Go through the entries below and return every line that contains "total".

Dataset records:
Content starts

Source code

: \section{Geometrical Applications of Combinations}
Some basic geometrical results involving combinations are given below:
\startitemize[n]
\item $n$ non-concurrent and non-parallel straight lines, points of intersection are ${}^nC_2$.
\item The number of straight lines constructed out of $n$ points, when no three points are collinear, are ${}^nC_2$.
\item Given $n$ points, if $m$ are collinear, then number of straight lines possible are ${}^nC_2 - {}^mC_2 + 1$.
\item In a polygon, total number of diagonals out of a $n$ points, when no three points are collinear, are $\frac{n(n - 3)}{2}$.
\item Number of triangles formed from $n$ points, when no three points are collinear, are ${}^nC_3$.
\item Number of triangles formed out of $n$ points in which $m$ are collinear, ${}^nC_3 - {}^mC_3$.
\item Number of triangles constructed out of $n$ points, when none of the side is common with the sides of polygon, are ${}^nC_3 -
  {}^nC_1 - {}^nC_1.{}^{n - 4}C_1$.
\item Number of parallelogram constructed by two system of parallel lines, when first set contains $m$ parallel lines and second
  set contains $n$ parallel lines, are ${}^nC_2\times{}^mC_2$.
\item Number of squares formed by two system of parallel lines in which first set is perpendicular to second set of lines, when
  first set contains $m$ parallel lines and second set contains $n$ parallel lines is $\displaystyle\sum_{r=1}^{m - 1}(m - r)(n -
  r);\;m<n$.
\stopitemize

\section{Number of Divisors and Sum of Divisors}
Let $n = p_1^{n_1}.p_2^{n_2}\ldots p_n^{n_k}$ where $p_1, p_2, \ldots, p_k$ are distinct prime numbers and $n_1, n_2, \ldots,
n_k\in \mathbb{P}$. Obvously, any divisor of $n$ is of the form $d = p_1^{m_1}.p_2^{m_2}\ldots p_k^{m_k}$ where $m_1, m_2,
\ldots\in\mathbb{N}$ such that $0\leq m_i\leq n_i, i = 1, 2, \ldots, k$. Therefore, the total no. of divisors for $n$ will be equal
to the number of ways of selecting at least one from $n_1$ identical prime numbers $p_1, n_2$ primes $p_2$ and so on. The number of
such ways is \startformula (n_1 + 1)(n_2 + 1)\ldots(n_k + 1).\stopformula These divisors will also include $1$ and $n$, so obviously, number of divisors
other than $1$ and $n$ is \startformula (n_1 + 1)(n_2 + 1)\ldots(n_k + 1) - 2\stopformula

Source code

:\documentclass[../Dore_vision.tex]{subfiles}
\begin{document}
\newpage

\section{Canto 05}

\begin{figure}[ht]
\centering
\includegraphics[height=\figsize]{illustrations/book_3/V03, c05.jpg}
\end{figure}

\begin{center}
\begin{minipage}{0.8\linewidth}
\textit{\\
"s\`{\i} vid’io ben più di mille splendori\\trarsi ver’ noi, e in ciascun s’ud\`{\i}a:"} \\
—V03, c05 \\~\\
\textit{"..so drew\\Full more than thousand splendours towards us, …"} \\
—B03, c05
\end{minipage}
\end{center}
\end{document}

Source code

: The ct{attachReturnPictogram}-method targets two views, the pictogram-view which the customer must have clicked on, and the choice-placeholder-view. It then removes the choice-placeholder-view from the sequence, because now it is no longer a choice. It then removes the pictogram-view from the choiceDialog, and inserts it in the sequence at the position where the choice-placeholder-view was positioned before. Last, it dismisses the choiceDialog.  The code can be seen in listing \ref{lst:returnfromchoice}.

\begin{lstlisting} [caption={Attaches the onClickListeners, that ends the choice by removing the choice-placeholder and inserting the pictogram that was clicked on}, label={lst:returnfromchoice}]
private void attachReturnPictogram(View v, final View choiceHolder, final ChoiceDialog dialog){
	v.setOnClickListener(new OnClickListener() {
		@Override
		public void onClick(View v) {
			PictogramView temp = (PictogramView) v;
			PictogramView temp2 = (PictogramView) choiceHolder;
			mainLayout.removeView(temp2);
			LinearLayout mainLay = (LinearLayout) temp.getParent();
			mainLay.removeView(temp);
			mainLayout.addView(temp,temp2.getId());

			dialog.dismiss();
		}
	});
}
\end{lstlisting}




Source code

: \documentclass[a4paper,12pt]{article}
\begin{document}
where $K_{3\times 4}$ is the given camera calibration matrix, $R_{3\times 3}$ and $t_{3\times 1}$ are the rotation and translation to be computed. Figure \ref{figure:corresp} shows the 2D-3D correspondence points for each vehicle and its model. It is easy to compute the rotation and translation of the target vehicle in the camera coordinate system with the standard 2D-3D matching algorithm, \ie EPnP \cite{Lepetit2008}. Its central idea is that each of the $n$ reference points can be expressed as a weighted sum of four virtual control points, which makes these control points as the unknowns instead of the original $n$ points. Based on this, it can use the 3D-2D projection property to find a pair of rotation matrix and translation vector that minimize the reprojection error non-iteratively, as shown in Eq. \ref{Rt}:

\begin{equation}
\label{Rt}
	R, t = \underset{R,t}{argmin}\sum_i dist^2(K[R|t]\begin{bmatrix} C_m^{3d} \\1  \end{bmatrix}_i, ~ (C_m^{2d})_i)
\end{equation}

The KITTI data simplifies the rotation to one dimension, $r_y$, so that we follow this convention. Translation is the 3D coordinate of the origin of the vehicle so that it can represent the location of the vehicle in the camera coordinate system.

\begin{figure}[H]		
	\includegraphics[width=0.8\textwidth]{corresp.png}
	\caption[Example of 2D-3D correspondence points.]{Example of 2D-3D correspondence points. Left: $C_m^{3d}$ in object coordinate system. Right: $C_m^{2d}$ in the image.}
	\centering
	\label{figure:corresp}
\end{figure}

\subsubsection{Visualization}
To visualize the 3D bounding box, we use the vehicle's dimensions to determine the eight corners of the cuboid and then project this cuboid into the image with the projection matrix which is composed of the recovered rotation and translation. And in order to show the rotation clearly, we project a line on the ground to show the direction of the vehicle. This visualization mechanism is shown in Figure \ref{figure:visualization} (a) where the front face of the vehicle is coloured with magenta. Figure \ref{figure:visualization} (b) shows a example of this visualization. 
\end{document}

Content ends

* _Solution to this problem_:
\item In a polygon, total number of diagonals out of a $n$ points, when no three points are collinear, are $\frac{n(n - 3)}{2}$.
\ldots\in\mathbb{N}$ such that $0\leq m_i\leq n_i, i = 1, 2, \ldots, k$. Therefore, the total no. of divisors for $n$ will be equal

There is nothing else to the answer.